Below is a set of records; reproduce them exactly without their pictures.

● **Document images with source code**:
Segment Open

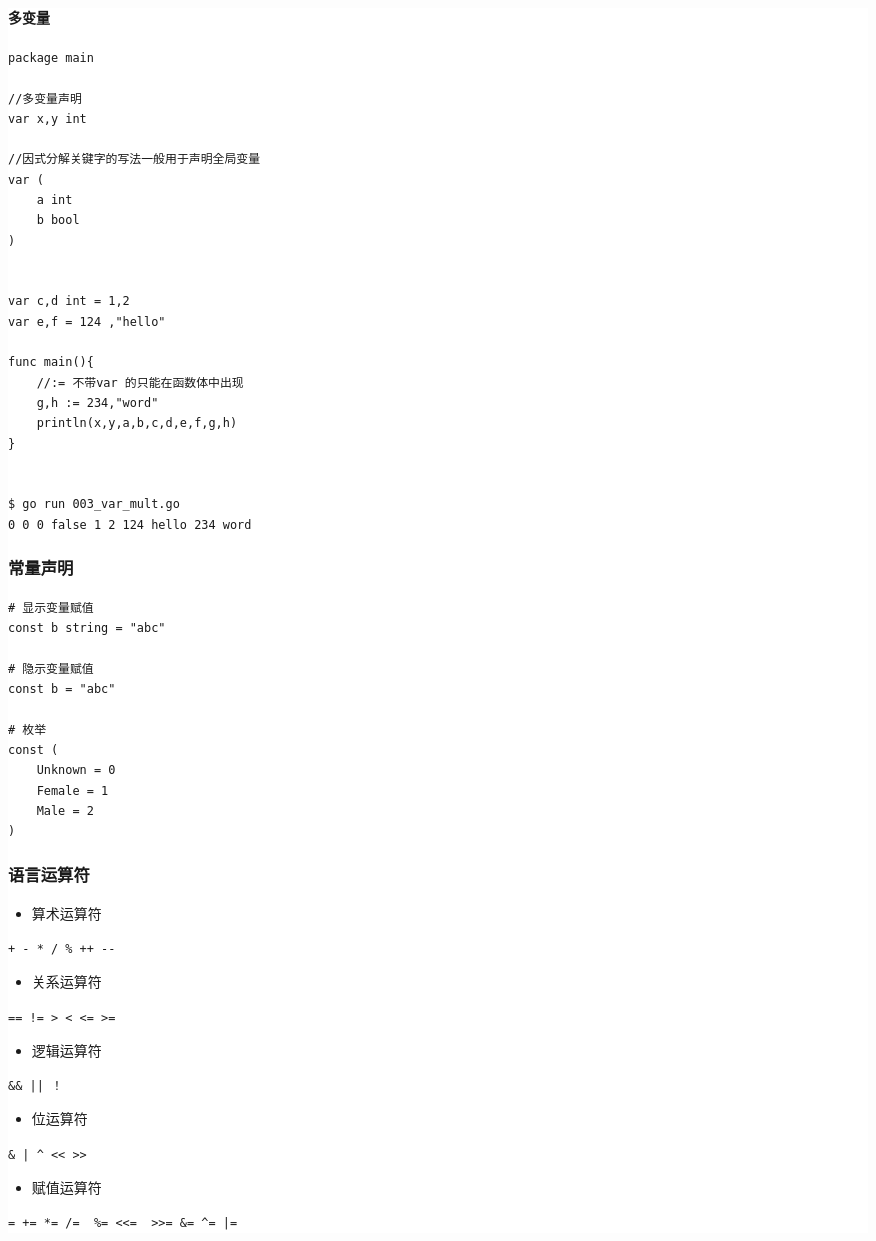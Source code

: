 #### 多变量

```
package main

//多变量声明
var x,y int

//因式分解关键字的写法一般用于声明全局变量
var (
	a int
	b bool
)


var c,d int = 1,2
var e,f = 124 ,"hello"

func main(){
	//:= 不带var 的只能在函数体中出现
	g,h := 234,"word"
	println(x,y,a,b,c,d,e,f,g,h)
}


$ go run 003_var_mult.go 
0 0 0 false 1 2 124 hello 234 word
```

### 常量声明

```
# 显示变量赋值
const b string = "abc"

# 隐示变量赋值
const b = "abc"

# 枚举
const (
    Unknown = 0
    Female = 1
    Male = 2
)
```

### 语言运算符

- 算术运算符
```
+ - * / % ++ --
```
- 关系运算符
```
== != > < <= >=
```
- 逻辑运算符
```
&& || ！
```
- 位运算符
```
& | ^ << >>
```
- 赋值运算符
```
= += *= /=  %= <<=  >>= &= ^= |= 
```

Segment Closed

● **RESULT OF THE TASK**:
Source code

: #### 多变量

```
package main

//多变量声明
var x,y int

//因式分解关键字的写法一般用于声明全局变量
var (
	a int
	b bool
)


var c,d int = 1,2
var e,f = 124 ,"hello"

func main(){
	//:= 不带var 的只能在函数体中出现
	g,h := 234,"word"
	println(x,y,a,b,c,d,e,f,g,h)
}


$ go run 003_var_mult.go 
0 0 0 false 1 2 124 hello 234 word
```

### 常量声明

```
# 显示变量赋值
const b string = "abc"

# 隐示变量赋值
const b = "abc"

# 枚举
const (
    Unknown = 0
    Female = 1
    Male = 2
)
```

### 语言运算符

- 算术运算符
```
+ - * / % ++ --
```
- 关系运算符
```
== != > < <= >=
```
- 逻辑运算符
```
&& || ！
```
- 位运算符
```
& | ^ << >>
```
- 赋值运算符
```
= += *= /=  %= <<=  >>= &= ^= |= 
```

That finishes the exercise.